• _Aim of the exercise_:
From the entries below, retype only the lines from the one with "https://www.youtube.com/@TechnicalSuneja" through the one with "async and await", exactly as written.

(Stored records)
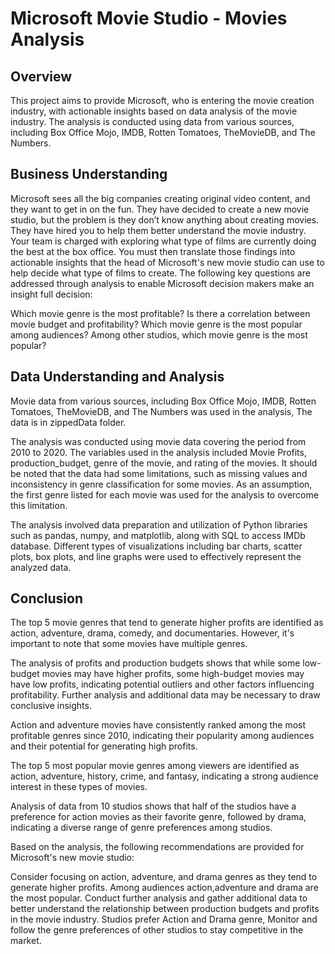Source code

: # Microsoft Movie Studio - Movies Analysis

## Overview

This project aims to provide Microsoft, who is entering the movie creation industry, with actionable insights based on data analysis of the movie industry. The analysis is conducted using data from various sources, including Box Office Mojo, IMDB, Rotten Tomatoes, TheMovieDB, and The Numbers.

## Business Understanding

Microsoft sees all the big companies creating original video content, and they want to get in on the fun. They have decided to create a new movie studio, but the problem is they don’t know anything about creating movies. They have hired you to help them better understand the movie industry. Your team is charged with exploring what type of films are currently doing the best at the box office. You must then translate those findings into actionable insights that the head of Microsoft's new movie studio can use to help decide what type of films to create.
The following key questions are addressed through analysis to enable Microsoft decision makers make an insight full decision:

Which movie genre is the most profitable?
Is there a correlation between movie budget and profitability?
Which movie genre is the most popular among audiences?
Among other studios, which movie genre is the most popular?

## Data Understanding and Analysis

Movie data from various sources, including Box Office Mojo, IMDB, Rotten Tomatoes, TheMovieDB, and The Numbers was used in the analysis, The data is in zippedData folder.

The analysis was conducted using movie data covering the period from 2010 to 2020. The variables used in the analysis included Movie Profits, production_budget, genre of the movie, and rating of the movies. It should be noted that the data had some limitations, such as missing values and inconsistency in genre classification for some movies. As an assumption, the first genre listed for each movie was used for the analysis to overcome this limitation.

The analysis involved data preparation and utilization of Python libraries such as pandas, numpy, and matplotlib, along with SQL to access IMDb database. Different types of visualizations including bar charts, scatter plots, box plots, and line graphs were used to effectively represent the analyzed data.



## Conclusion

The top 5 movie genres that tend to generate higher profits are identified as action, adventure, drama, comedy, and documentaries. However, it's important to note that some movies have multiple genres.

The analysis of profits and production budgets shows that while some low-budget movies may have higher profits, some high-budget movies may have low profits, indicating potential outliers and other factors influencing profitability. Further analysis and additional data may be necessary to draw conclusive insights.

Action and adventure movies have consistently ranked among the most profitable genres since 2010, indicating their popularity among audiences and their potential for generating high profits.

The top 5 most popular movie genres among viewers are identified as action, adventure, history, crime, and fantasy, indicating a strong audience interest in these types of movies.

Analysis of data from 10 studios shows that half of the studios have a preference for action movies as their favorite genre, followed by drama, indicating a diverse range of genre preferences among studios.

Based on the analysis, the following recommendations are provided for Microsoft's new movie studio:

Consider focusing on action, adventure, and drama genres as they tend to generate higher profits.
Among audiences action,adventure and drama are the most popular.
Conduct further analysis and gather additional data to better understand the relationship between production budgets and profits in the movie industry.
Studios prefer Action and Drama genre, Monitor and follow the genre preferences of other studios to stay competitive in the market.

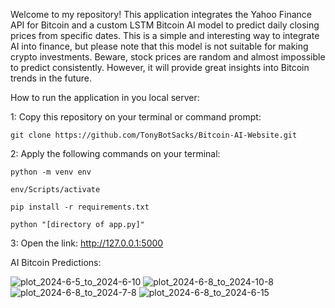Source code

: Welcome to my repository! This application integrates the Yahoo Finance API for Bitcoin and a custom LSTM Bitcoin AI model to predict daily closing prices from specific dates. This is a simple and interesting way to integrate AI into finance, but please note that this model is not suitable for making crypto investments. Beware, stock prices are random and almost impossible to predict consistently. However, it will provide great insights into Bitcoin trends in the future.

How to run the application in you local server:

1: Copy this repository on your terminal or command prompt:

	git clone https://github.com/TonyBotSacks/Bitcoin-AI-Website.git

2: Apply the following commands on your terminal:
 
	python -m venv env
	
	env/Scripts/activate
	 
	pip install -r requirements.txt 
 
	python "[directory of app.py]"

3: Open the link: http://127.0.0.1:5000

AI Bitcoin Predictions:

![plot_2024-6-5_to_2024-6-10](https://github.com/TonyBotSacks/Bitcoin-AI-Website/assets/166329646/a7064133-af8f-49c9-9015-4ba98c4505e1)
![plot_2024-6-8_to_2024-10-8](https://github.com/TonyBotSacks/Bitcoin-AI-Website/assets/166329646/08ff3199-beb4-419d-93c5-46670c5d444a)
![plot_2024-6-8_to_2024-7-8](https://github.com/TonyBotSacks/Bitcoin-AI-Website/assets/166329646/b7394307-dbb2-4156-85ba-9c0d7c89252f)
![plot_2024-6-8_to_2024-6-15](https://github.com/TonyBotSacks/Bitcoin-AI-Website/assets/166329646/8910abaf-0d1f-41b2-afae-227b09b59f23)
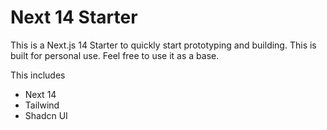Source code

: 
# Next 14 Starter

This is a Next.js 14 Starter to quickly start prototyping and building. This is built for personal use. Feel free to use it as a base.

This includes
- Next 14
- Tailwind
- Shadcn UI
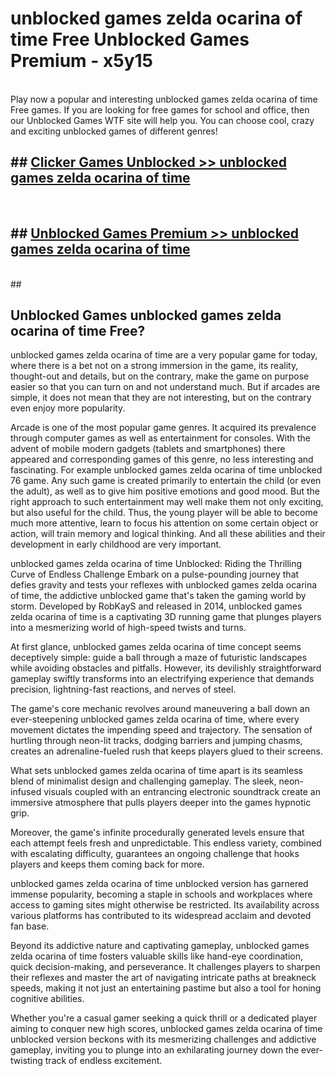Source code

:# unblocked games zelda ocarina of time Free Unblocked Games Premium - x5y15 <br>
<br>
Play now a popular and interesting unblocked games zelda ocarina of time Free games. If you are looking for free games for school and office, then our Unblocked Games WTF site will help you. You can choose cool, crazy and exciting unblocked games of different genres!


## ##  [Clicker Games Unblocked >> unblocked games zelda ocarina of time](http://freeplayer.one?title=unblocked_games_zelda_ocarina_of_time&ref=M1)
  <br>

##  ## [Unblocked Games Premium >> unblocked games zelda ocarina of time](http://freeplayer.one?title=unblocked_games_zelda_ocarina_of_time&ref=M1)
  <br>
  ##



## Unblocked Games unblocked games zelda ocarina of time Free?

unblocked games zelda ocarina of time are a very popular game for today, where there is a bet not on a strong immersion in the game, its reality, thought-out and details, but on the contrary, make the game on purpose easier so that you can turn on and not understand much. But if arcades are simple, it does not mean that they are not interesting, but on the contrary even enjoy more popularity.

Arcade is one of the most popular game genres. It acquired its prevalence through computer games as well as entertainment for consoles. With the advent of mobile modern gadgets (tablets and smartphones) there appeared and corresponding games of this genre, no less interesting and fascinating. For example unblocked games zelda ocarina of time unblocked 76 game. Any such game is created primarily to entertain the child (or even the adult), as well as to give him positive emotions and good mood. But the right approach to such entertainment may well make them not only exciting, but also useful for the child. Thus, the young player will be able to become much more attentive, learn to focus his attention on some certain object or action, will train memory and logical thinking. And all these abilities and their development in early childhood are very important.

unblocked games zelda ocarina of time Unblocked: Riding the Thrilling Curve of Endless Challenge
Embark on a pulse-pounding journey that defies gravity and tests your reflexes with unblocked games zelda ocarina of time, the addictive unblocked game that's taken the gaming world by storm. Developed by RobKayS and released in 2014, unblocked games zelda ocarina of time is a captivating 3D running game that plunges players into a mesmerizing world of high-speed twists and turns.

At first glance, unblocked games zelda ocarina of time concept seems deceptively simple: guide a ball through a maze of futuristic landscapes while avoiding obstacles and pitfalls. However, its devilishly straightforward gameplay swiftly transforms into an electrifying experience that demands precision, lightning-fast reactions, and nerves of steel.

The game's core mechanic revolves around maneuvering a ball down an ever-steepening unblocked games zelda ocarina of time, where every movement dictates the impending speed and trajectory. The sensation of hurtling through neon-lit tracks, dodging barriers and jumping chasms, creates an adrenaline-fueled rush that keeps players glued to their screens.

What sets unblocked games zelda ocarina of time apart is its seamless blend of minimalist design and challenging gameplay. The sleek, neon-infused visuals coupled with an entrancing electronic soundtrack create an immersive atmosphere that pulls players deeper into the games hypnotic grip.

Moreover, the game's infinite procedurally generated levels ensure that each attempt feels fresh and unpredictable. This endless variety, combined with escalating difficulty, guarantees an ongoing challenge that hooks players and keeps them coming back for more.

unblocked games zelda ocarina of time unblocked version has garnered immense popularity, becoming a staple in schools and workplaces where access to gaming sites might otherwise be restricted. Its availability across various platforms has contributed to its widespread acclaim and devoted fan base.

Beyond its addictive nature and captivating gameplay, unblocked games zelda ocarina of time fosters valuable skills like hand-eye coordination, quick decision-making, and perseverance. It challenges players to sharpen their reflexes and master the art of navigating intricate paths at breakneck speeds, making it not just an entertaining pastime but also a tool for honing cognitive abilities.

Whether you're a casual gamer seeking a quick thrill or a dedicated player aiming to conquer new high scores, unblocked games zelda ocarina of time unblocked version beckons with its mesmerizing challenges and addictive gameplay, inviting you to plunge into an exhilarating journey down the ever-twisting track of endless excitement.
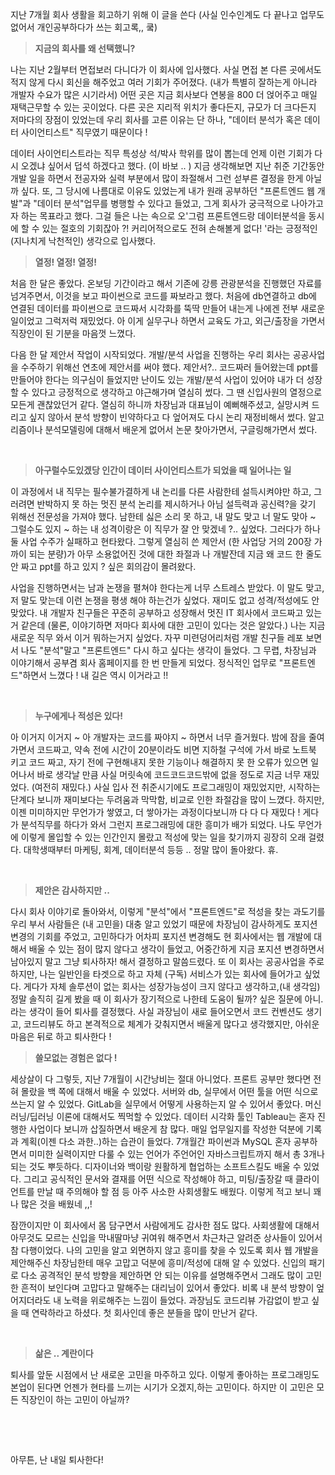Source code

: 지난 7개월 회사 생활을 회고하기 위해 이 글을 쓴다 (사실 인수인계도 다 끝나고 업무도 없어서 개인공부하다가 쓰는 회고록,, 쿸)

> **지금의 회사를 왜 선택했니?**

나는 지난 2월부터 면접보러 다니다가 이 회사에 입사했다. 사실 면접 본 다른 곳에서도 적지 않게 다시 회신을 해주었고 여러 기회가 주어졌다. (내가 특별히 잘하는게 아니라 개발자 수요가 많은 시기라서) 어떤 곳은 지금 회사보다 연봉을 800 더 얹어주고 매일 재택근무할 수 있는 곳이었다. 다른 곳은 지리적 위치가 좋다든지, 규모가 더 크다든지 저마다의 장점이 있었는데 우리 회사를 고른 이유는 단 하나, "데이터 분석가 혹은 데이터 사이언티스트" 직무였기 때문이다 !

데이터 사이언티스트라는 직무 특성상 석/박사 학위를 많이 뽑는데 언제 이런 기회가 다시 오겠냐 싶어서 덥석 하겠다고 했다. (이 바보 .. ) 지금 생각해보면 지난 취준 기간동안 개발 일을 하면서 전공자와 실력 부분에서 많이 좌절해서 그런 섣부른 결정을 한게 아닐까 싶다. 또, 그 당시에 나름대로 이유도 있었는게 내가 원래 공부하던 "프론트엔드 웹 개발"과 "데이터 분석"업무를 병행할 수 있다고 들었고, 그게 회사가 궁극적으로 나아가고자 하는 목표라고 했다. 그걸 들은 나는 속으로 오'그럼 프론트엔드랑 데이터분석을 동시에 할 수 있는 절호의 기회잖아 ?! 커리어적으로도 전혀 손해볼게 없다! '라는 긍정적인(지나치게 낙천적인) 생각으로 입사했다.

> **열정! 열정! 열정!**

처음 한 달은 좋았다. 온보딩 기간이라고 해서 기존에 강릉 관광분석을 진행했던 자료를 넘겨주면서, 이것을 보고 파이썬으로 코드를 짜보라고 했다. 처음에 db연결하고 db에 연결된 데이터를 파이썬으로 코드짜서 시각화를 뚝딱 만들어 내는게 나에겐 전부 새로운 일이었고 그럭저럭 재밌었다. 아 이게 실무구나 하면서 교육도 가고, 외근/출장을 가면서 직장인이 된 기분을 마음껏 느꼈다.

다음 한 달 제안서 작업이 시작되었다. 개발/분석 사업을 진행하는 우리 회사는 공공사업을 수주하기 위해선 연초에 제안서를 써야 했다. 제안서?.. 코드짜러 들어왔는데 ppt를 만들어야 한다는 의구심이 들었지만 난이도 있는 개발/분석 사업이 있어야 내가 더 성장할 수 있다고 긍정적으로 생각하고 야근해가며 열심히 썼다. 그 땐 신입사원의 열정으로 모든게 괜찮았던거 같다. 열심히 하니까 차장님과 대표님이 예뻐해주셨고, 실망시켜 드리고 싶지 않아서 분석 방향이 빈약하다고 다 엎어져도 다시 논리 재정비해서 썼다. 알고리즘이나 분석모델링에 대해서 배운게 없어서 논문 찾아가면서, 구글링해가면서 썼다.

​

> **아구럴수도있겠당 인간이 데이터 사이언티스트가 되었을 때 일어나는 일**

이 과정에서 내 직무는 필수불가결하게 내 논리를 다른 사람한테 설득시켜야만 하고, 그러려면 반박하지 못 하는 멋진 분석 논리를 제시하거나 아님 설득력과 공신력?을 갖기 위해선 전문성을 가져야 했다. 남한테 싫은 소리 못 하고, 내 말도 맞고 너 말도 맞아 ~ 그럴수도 있지 ~ 하는 내 성격이랑은 이 직무가 잘 안 맞겠네 ?.. 싶었다. 그러다가 하나 둘 사업 수주가 실패하고 현타왔다. 그렇게 열심히 쓴 제안서 (한 사업당 거의 200장 가까이 되는 분량)가 아무 소용없어진 것에 대한 좌절과 나 개발잔데 지금 왜 코드 한 줄도 안 짜고 ppt를 하고 있지 ? 싶은 회의감이 몰려왔다.

사업을 진행하면서는 남과 논쟁을 펼쳐야 한다는게 너무 스트레스 받았다. 이 말도 맞고, 저 말도 맞는데 이런 논쟁을 평생 해야 하는건가 싶었다. 재미도 없고 성격/적성에도 안 맞았다. 내 개발자 친구들은 꾸준히 공부하고 성장해서 멋진 IT 회사에서 코드짜고 있는거 같은데 (물론, 이야기하면 저마다 회사에 대한 고민이 있다는 것은 알았다.) 나는 지금 새로운 직무 와서 이거 뭐하는거지 싶었다. 자꾸 미련덩어리처럼 개발 친구들 레포 보면서 나도 "분석"말고 "프론트엔드" 다시 하고 싶다는 생각이 들었다. 그 무렵, 차장님과 이야기해서 공부겸 회사 홈페이지를 한 번 만들게 되었다. 정식적인 업무로 "프론트엔드"하면서 느꼈다 ! 내 길은 역시 이거라고 !!

​

> **누구에게나 적성은 있다!**

아 이거지 이거지 ~ 아 개발자는 코드를 짜야지 ~ 하면서 너무 즐거웠다. 밤에 잠을 줄여가면서 코드짜고, 약속 전에 시간이 20분이라도 비면 지하철 구석에 가서 바로 노트북 키고 코드 짜고, 자기 전에 구현해내지 못한 기능이나 해결하지 못 한 오류가 있으면 일어나서 바로 생각날 만큼 사실 머릿속에 코드코드코드밖에 없을 정도로 지금 너무 재밌었다. (여전히 재밌다.) 사실 입사 전 취준시기에도 프로그래밍이 재밌었지만, 시작하는 단계다 보니까 재미보다는 두려움과 막막함, 비교로 인한 좌절감을 많이 느꼈다. 하지만, 이젠 미미하지만 무언가가 쌓였고, 더 쌓아가는 과정이다보니까 다 다 다 재밌다 ! 게다가 분석직무를 하다가 와서 그런지 프로그래밍에 대한 흥미가 배가 되었다. 나도 무언가에 이렇게 몰입할 수 있는 인간인지 몰랐고 적성에 맞는 일을 찾기까지 굉장히 오래 걸렸다. 대학생때부터 마케팅, 회계, 데이터분석 등등 .. 정말 많이 돌아왔다. 휴.

​

> **제안은 감사하지만 ..**

다시 회사 이야기로 돌아와서, 이렇게 "분석"에서 "프론트엔드"로 적성을 찾는 과도기를 우리 부서 사람들은 (내 고민을) 대충 알고 있었기 때문에 차장님이 감사하게도 포지션 변경의 기회를 주었고, 고민하다가 어차피 포지션 변경해도 현 회사에서는 웹 개발에 대해서 배울 수 있는 점이 많지 않다고 생각이 들었고, 어중간하게 지금 포지션 변경하면서 남아있지 말고 그냥 퇴사하자! 해서 결정하고 말씀드렸다. 또 이 회사는 공공사업을 주로 하지만, 나는 일반인을 타겟으로 하고 자체 (구독) 서비스가 있는 회사에 들어가고 싶었다. 게다가 자체 솔루션이 없는 회사는 성장가능성이 크지 않다고 생각하고,(내 생각임) 정말 솔직히 길게 봤을 때 이 회사가 장기적으로 나한테 도움이 될까? 싶은 질문에 아니.라는 생각이 들어 퇴사를 결정했다. 사실 과장님이 새로 들어오면서 코드 컨벤션도 생기고, 코드리뷰도 하고 본격적으로 체계가 갖춰지면서 배울게 많다고 생각했지만, 아쉬운 마음은 뒤로 하고 퇴사한다 !

> **쓸모없는 경험은 없다 !**

세상살이 다 그렇듯, 지난 7개월이 시간낭비는 절대 아니었다.
프론트 공부만 했다면 전혀 몰랐을 백 쪽에 대해서 배울 수 있었다. 서버와 db, 실무에서 어떤 툴을 어떤 식으로 쓰는지 알 수 있었다. GitLab을 실무에서 어떻게 사용하는지 알 수 있어서 좋았다. 머신러닝/딥러닝 이론에 대해서도 찍먹할 수 있었다. 데이터 시각화 툴인 Tableau는 혼자 진행한 사업이다 보니까 삽질하면서 배운게 참 많다. 매일 업무일지를 작성한 덕분에 기록과 계획(이젠 다소 과한..)하는 습관이 들었다. 7개월간 파이썬과 MySQL 혼자 공부하면서 미미한 실력이지만 다룰 수 있는 언어가 주언어인 자바스크립트까지 해서 총 3개나 되는 것도 뿌듯하다. 디자이너와 백이랑 원활하게 협업하는 소프트스킬도 배울 수 있었다. 그리고 공식적인 문서와 결재를 어떤 식으로 작성해야 하고, 미팅/출장갈 때 클라이언트를 만날 때 주의해야 할 점 등 아주 사소한 사회생활도 배웠다. 이렇게 적고 보니 꽤나 많은 것을 배웠네 ,,!

잠깐이지만 이 회사에서 몸 담구면서 사람에게도 감사한 점도 많다. 사회생활에 대해서 아무것도 모르는 신입을 막내딸마냥 귀여워 해주면서 차근차근 알려준 상사들이 있어서 참 다행이었다. 나의 고민을 알고 외면하지 않고 흥미를 찾을 수 있도록 회사 웹 개발을 제안해주신 차장님한테 매우 고맙고 덕분에 흥미/적성에 대해 알 수 있었다. 신입의 패기로 다소 공격적인 분석 방향을 제안하면 안 되는 이유를 설명해주면서 그래도 많이 고민한 흔적이 보인다며 고맙다고 말해주는 대리님이 있어서 좋았다. 비록 내 분석 방향이 엎어지더라도 내 노력을 위로해주는 느낌이 들었다. 과장님도 코드리뷰 가감없이 받고 싶을 때 연락하라고 하셨다. 첫 회사인데 좋은 분들을 많이 만난거 같다.

​

> **삶은 .. 계란이다**

퇴사를 앞둔 시점에서 난 새로운 고민을 마주하고 있다. 이렇게 좋아하는 프로그래밍도 본업이 된다면 언젠가 현타를 느끼는 시기가 오겠지,하는 고민이다. 하지만 이 고민은 모든 직장인이 하는 고민이 아닐까?

​

​

아무튼, 난 내일 퇴사한다!
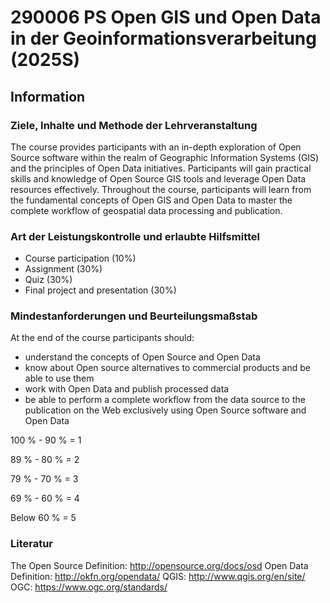 # 290006 PS Open GIS und Open Data in der Geoinformationsverarbeitung (2025S)

## Information

### Ziele, Inhalte und Methode der Lehrveranstaltung
The course provides participants with an in-depth exploration of Open Source software within the realm of Geographic Information Systems (GIS) and the principles of Open Data initiatives. Participants will gain practical skills and knowledge of Open Source GIS tools and leverage Open Data resources effectively. Throughout the course, participants will learn from the fundamental concepts of Open GIS and Open Data to master the complete workflow of geospatial data processing and publication.

### Art der Leistungskontrolle und erlaubte Hilfsmittel
- Course participation (10%)
- Assignment (30%)
- Quiz (30%)
- Final project and presentation (30%)

### Mindestanforderungen und Beurteilungsmaßstab
At the end of the course participants should:
- understand the concepts of Open Source and Open Data
- know about Open source alternatives to commercial products and be able to use them
- work with Open Data and publish processed data
- be able to perform a complete workflow from the data source to the publication on the Web exclusively using Open Source software and Open Data

100 % - 90 % = 1

89 % - 80 % = 2

79 % - 70 % = 3

69 % - 60 % = 4

Below 60 % = 5

### Literatur
The Open Source Definition: http://opensource.org/docs/osd
Open Data Definition: http://okfn.org/opendata/
QGIS: http://www.qgis.org/en/site/
OGC: https://www.ogc.org/standards/
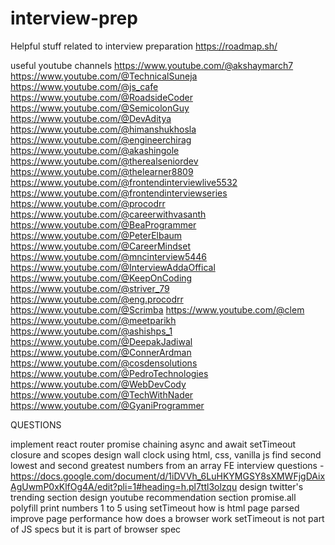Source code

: # interview-prep
Helpful stuff related to interview preparation
https://roadmap.sh/

useful youtube channels
https://www.youtube.com/@akshaymarch7
https://www.youtube.com/@TechnicalSuneja
https://www.youtube.com/@js_cafe
https://www.youtube.com/@RoadsideCoder
https://www.youtube.com/@SemicolonGuy
https://www.youtube.com/@DevAditya
https://www.youtube.com/@himanshukhosla
https://www.youtube.com/@engineerchirag
https://www.youtube.com/@akashingole
https://www.youtube.com/@therealseniordev
https://www.youtube.com/@thelearner8809
https://www.youtube.com/@frontendinterviewlive5532
https://www.youtube.com/@frontendinterviewseries
https://www.youtube.com/@procodrr
https://www.youtube.com/@careerwithvasanth
https://www.youtube.com/@BeaProgrammer
https://www.youtube.com/@PeterElbaum
https://www.youtube.com/@CareerMindset
https://www.youtube.com/@mncinterview5446
https://www.youtube.com/@InterviewAddaOffical
https://www.youtube.com/@KeepOnCoding
https://www.youtube.com/@striver_79
https://www.youtube.com/@eng.procodrr
https://www.youtube.com/@Scrimba
https://www.youtube.com/@clem
https://www.youtube.com/@meetparikh
https://www.youtube.com/@ashishps_1
https://www.youtube.com/@DeepakJadiwal
https://www.youtube.com/@ConnerArdman
https://www.youtube.com/@cosdensolutions
https://www.youtube.com/@PedroTechnologies
https://www.youtube.com/@WebDevCody
https://www.youtube.com/@TechWithNader
https://www.youtube.com/@GyaniProgrammer



QUESTIONS

implement react router
promise chaining
async and await
setTimeout
closure and scopes
design wall clock using html, css, vanilla js
find second lowest and second greatest numbers from an array
FE interview questions - https://docs.google.com/document/d/1iDVVh_6LuHKYMGSY8sXMWFjgDAixAgUwmP0xKlfOg4A/edit?pli=1#heading=h.pl7ttl3olzqu
design twitter's trending section
design youtube recommendation section
promise.all polyfill
print numbers 1 to 5 using setTimeout
how is html page parsed
improve page performance
how does a browser work
setTimeout is not part of JS specs but it is part of browser spec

• _Written response_:
https://www.youtube.com/@TechnicalSuneja
https://www.youtube.com/@js_cafe
https://www.youtube.com/@RoadsideCoder
https://www.youtube.com/@SemicolonGuy
https://www.youtube.com/@DevAditya
https://www.youtube.com/@himanshukhosla
https://www.youtube.com/@engineerchirag
https://www.youtube.com/@akashingole
https://www.youtube.com/@therealseniordev
https://www.youtube.com/@thelearner8809
https://www.youtube.com/@frontendinterviewlive5532
https://www.youtube.com/@frontendinterviewseries
https://www.youtube.com/@procodrr
https://www.youtube.com/@careerwithvasanth
https://www.youtube.com/@BeaProgrammer
https://www.youtube.com/@PeterElbaum
https://www.youtube.com/@CareerMindset
https://www.youtube.com/@mncinterview5446
https://www.youtube.com/@InterviewAddaOffical
https://www.youtube.com/@KeepOnCoding
https://www.youtube.com/@striver_79
https://www.youtube.com/@eng.procodrr
https://www.youtube.com/@Scrimba
https://www.youtube.com/@clem
https://www.youtube.com/@meetparikh
https://www.youtube.com/@ashishps_1
https://www.youtube.com/@DeepakJadiwal
https://www.youtube.com/@ConnerArdman
https://www.youtube.com/@cosdensolutions
https://www.youtube.com/@PedroTechnologies
https://www.youtube.com/@WebDevCody
https://www.youtube.com/@TechWithNader
https://www.youtube.com/@GyaniProgrammer



QUESTIONS

implement react router
promise chaining
async and await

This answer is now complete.